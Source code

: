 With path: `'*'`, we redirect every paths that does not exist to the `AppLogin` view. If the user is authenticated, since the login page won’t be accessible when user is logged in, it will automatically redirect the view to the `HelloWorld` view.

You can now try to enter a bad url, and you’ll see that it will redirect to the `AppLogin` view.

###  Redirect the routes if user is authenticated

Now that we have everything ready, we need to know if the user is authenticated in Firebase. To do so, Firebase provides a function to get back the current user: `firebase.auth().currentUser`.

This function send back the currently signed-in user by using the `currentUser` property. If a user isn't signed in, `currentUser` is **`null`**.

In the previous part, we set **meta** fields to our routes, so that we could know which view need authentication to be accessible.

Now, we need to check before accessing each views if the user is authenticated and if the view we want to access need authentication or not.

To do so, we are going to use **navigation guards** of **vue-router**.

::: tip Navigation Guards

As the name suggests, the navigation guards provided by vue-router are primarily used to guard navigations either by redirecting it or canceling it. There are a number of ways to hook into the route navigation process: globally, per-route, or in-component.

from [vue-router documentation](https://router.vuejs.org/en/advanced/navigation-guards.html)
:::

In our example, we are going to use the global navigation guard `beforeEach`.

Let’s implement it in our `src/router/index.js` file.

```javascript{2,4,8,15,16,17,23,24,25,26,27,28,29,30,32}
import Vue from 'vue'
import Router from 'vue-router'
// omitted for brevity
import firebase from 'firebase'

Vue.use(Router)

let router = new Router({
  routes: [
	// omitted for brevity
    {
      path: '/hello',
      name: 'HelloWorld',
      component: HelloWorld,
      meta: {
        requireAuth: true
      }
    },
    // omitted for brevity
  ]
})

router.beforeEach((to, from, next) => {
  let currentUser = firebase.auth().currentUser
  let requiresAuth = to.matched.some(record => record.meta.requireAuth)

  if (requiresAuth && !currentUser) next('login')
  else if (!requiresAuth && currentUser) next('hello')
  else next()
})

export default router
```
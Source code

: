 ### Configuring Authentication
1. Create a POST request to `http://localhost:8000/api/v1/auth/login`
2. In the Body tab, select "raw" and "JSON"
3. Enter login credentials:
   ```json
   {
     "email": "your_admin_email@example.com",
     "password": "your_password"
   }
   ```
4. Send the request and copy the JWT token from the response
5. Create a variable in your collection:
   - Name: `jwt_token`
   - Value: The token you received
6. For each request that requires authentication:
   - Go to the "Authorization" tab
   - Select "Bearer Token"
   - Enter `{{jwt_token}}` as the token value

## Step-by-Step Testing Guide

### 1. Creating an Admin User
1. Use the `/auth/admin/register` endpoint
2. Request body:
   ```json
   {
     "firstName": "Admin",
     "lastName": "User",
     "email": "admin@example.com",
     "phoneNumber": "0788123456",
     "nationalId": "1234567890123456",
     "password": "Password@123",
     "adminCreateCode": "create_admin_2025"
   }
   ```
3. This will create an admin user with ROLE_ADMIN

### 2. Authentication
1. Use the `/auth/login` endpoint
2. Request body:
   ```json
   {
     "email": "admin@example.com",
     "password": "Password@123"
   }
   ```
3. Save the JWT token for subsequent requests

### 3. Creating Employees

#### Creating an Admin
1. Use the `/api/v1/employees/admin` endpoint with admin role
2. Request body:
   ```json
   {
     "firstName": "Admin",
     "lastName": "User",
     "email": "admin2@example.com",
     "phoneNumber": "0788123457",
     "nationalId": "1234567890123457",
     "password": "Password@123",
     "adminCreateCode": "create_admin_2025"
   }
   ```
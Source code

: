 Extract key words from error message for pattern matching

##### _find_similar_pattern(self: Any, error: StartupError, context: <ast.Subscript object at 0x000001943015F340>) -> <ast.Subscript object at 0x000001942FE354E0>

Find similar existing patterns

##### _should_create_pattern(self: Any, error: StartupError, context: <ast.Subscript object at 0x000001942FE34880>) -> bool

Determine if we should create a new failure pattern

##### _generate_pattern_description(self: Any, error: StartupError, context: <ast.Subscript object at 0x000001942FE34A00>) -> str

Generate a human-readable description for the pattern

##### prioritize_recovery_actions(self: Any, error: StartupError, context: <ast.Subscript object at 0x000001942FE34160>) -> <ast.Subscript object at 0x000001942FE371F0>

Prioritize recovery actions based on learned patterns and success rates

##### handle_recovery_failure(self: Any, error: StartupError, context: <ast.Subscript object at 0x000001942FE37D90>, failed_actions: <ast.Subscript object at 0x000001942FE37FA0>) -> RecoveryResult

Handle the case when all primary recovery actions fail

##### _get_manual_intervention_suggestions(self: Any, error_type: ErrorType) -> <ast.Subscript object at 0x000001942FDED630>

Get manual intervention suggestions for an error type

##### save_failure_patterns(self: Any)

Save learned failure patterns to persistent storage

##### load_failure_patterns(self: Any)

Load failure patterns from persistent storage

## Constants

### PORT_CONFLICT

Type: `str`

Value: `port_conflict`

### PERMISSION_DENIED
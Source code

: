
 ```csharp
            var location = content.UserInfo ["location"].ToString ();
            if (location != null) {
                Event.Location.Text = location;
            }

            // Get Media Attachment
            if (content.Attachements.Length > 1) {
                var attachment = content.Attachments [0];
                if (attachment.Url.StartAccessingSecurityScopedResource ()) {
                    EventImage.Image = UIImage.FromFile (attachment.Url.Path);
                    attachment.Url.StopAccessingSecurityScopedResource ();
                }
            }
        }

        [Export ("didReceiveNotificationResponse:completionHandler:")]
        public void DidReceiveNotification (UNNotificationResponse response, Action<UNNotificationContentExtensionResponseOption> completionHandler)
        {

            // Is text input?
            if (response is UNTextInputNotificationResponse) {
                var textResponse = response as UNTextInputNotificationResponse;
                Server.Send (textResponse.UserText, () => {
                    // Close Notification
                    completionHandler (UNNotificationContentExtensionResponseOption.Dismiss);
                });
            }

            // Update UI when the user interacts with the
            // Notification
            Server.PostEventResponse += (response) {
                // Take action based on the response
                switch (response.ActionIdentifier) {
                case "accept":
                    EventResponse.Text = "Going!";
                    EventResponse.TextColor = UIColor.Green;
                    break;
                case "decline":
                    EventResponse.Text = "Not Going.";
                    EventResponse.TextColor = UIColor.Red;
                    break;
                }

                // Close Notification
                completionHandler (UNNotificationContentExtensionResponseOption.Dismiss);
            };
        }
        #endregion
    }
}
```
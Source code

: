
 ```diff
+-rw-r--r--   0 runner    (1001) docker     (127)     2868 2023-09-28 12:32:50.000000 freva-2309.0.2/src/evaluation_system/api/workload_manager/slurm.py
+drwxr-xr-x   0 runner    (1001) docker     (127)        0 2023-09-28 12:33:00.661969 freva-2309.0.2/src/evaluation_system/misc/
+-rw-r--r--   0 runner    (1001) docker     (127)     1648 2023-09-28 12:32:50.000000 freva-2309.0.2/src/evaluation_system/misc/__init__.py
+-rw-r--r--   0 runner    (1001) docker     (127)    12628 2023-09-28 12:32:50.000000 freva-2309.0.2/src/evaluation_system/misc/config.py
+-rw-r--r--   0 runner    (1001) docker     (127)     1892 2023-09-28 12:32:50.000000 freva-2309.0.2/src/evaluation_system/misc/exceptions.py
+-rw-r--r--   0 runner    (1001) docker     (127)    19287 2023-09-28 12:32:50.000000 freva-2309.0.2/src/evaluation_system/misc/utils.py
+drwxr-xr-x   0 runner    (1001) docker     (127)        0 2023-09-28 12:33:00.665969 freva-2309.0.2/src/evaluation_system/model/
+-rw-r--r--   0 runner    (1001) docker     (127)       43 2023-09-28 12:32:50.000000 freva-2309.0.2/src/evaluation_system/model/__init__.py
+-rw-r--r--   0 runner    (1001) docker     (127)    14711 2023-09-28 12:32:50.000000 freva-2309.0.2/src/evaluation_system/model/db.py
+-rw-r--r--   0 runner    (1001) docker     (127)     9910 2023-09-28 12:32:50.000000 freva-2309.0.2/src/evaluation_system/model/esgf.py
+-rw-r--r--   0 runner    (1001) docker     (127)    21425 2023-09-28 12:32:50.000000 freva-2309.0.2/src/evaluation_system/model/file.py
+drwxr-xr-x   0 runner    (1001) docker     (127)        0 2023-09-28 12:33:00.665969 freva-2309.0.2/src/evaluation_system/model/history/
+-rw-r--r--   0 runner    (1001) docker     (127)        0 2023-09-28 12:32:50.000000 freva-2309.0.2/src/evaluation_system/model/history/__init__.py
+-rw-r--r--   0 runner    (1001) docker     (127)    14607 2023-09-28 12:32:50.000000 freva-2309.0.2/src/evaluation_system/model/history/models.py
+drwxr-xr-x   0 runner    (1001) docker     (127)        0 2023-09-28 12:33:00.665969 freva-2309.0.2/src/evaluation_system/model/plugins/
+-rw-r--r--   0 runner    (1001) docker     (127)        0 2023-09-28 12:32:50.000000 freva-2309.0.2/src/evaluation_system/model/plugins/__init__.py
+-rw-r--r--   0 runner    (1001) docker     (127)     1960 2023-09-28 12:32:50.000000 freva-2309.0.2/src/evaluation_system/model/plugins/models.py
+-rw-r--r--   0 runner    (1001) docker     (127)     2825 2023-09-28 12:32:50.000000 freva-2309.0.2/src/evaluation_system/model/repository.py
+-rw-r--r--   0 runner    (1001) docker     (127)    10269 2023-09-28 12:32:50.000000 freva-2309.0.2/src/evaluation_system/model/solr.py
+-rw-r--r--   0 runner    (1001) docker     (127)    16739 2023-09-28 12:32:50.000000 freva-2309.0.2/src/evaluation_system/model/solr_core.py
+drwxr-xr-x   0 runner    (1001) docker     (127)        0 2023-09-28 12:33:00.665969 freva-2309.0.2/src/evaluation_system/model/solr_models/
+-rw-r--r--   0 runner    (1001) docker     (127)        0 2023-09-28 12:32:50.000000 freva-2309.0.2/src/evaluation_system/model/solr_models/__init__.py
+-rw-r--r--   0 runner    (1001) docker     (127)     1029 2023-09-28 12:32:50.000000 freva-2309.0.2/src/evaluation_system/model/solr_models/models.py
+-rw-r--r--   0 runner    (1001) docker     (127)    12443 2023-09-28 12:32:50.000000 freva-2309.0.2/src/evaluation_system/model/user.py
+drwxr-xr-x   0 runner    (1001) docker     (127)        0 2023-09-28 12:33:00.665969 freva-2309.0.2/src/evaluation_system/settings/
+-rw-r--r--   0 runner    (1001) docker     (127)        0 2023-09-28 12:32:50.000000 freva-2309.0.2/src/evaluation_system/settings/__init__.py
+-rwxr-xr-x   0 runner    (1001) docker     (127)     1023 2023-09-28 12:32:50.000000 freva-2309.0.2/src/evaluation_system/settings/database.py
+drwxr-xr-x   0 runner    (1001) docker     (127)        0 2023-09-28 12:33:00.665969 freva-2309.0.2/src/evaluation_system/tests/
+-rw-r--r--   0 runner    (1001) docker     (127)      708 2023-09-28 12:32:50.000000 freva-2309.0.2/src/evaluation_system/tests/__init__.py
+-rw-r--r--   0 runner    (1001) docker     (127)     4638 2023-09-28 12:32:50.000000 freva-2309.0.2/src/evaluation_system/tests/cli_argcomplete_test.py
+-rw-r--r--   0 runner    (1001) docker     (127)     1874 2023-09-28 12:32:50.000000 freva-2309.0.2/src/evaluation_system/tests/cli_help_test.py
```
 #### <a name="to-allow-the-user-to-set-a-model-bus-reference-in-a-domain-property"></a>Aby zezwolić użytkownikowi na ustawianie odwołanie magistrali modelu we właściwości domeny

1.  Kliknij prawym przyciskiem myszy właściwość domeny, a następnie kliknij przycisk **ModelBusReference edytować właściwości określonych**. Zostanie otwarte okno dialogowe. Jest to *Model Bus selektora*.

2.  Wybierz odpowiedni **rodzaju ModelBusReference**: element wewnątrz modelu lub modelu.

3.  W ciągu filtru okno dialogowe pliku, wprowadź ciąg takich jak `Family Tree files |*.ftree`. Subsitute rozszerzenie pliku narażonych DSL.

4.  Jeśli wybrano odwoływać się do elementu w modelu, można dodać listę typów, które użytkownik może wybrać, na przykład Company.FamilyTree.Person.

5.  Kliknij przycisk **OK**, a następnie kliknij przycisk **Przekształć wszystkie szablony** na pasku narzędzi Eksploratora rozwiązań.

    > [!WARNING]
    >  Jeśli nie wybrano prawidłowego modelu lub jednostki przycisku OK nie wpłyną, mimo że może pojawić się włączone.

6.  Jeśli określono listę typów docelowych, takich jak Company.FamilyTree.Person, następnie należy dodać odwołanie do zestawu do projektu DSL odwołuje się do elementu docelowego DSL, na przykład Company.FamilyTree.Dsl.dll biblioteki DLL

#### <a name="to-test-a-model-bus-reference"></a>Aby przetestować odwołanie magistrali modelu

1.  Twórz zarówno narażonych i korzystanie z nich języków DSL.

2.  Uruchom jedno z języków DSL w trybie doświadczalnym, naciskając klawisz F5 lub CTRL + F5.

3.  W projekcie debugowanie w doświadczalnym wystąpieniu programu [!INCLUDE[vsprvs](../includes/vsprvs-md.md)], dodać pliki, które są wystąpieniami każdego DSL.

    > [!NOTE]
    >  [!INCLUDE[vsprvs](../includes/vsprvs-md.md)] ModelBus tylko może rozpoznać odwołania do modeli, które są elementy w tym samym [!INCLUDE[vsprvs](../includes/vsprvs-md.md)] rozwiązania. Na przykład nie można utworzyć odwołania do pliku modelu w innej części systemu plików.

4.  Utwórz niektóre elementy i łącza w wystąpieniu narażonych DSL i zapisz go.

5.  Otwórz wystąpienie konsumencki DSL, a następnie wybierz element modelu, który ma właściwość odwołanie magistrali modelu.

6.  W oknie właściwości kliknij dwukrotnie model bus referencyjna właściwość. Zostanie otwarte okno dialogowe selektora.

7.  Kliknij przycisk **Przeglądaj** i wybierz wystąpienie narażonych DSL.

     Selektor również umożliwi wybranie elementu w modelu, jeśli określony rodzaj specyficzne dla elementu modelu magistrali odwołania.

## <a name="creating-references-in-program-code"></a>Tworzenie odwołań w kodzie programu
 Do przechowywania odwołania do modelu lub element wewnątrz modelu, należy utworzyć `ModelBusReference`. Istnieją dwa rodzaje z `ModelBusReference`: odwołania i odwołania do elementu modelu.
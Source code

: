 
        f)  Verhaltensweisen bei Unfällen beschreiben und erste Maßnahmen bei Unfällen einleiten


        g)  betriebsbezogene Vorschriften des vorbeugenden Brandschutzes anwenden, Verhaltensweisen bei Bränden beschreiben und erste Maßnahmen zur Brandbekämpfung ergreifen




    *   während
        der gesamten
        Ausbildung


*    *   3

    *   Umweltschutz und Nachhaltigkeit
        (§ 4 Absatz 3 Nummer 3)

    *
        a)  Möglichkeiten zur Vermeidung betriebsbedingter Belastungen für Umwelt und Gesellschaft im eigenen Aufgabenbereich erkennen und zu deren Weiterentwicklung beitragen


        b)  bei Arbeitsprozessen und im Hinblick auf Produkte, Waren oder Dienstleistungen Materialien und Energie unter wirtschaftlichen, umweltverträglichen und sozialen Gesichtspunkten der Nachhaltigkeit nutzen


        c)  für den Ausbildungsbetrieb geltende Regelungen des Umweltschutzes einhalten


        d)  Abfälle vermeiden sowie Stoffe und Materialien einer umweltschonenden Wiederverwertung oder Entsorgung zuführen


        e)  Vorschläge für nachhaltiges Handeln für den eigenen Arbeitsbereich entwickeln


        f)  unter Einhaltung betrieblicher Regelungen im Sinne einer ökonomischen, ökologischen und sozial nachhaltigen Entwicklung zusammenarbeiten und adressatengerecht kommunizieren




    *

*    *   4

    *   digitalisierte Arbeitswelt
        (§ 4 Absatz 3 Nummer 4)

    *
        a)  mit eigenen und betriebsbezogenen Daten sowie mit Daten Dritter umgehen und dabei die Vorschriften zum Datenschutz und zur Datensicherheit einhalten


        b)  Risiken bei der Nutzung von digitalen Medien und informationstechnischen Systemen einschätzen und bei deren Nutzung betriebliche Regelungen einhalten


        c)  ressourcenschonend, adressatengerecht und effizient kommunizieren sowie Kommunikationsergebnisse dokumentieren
• • • • • • •
### What to work on
Once you have counted the lines above that hold the word "Zostanie", report only that total.

### The completed task
2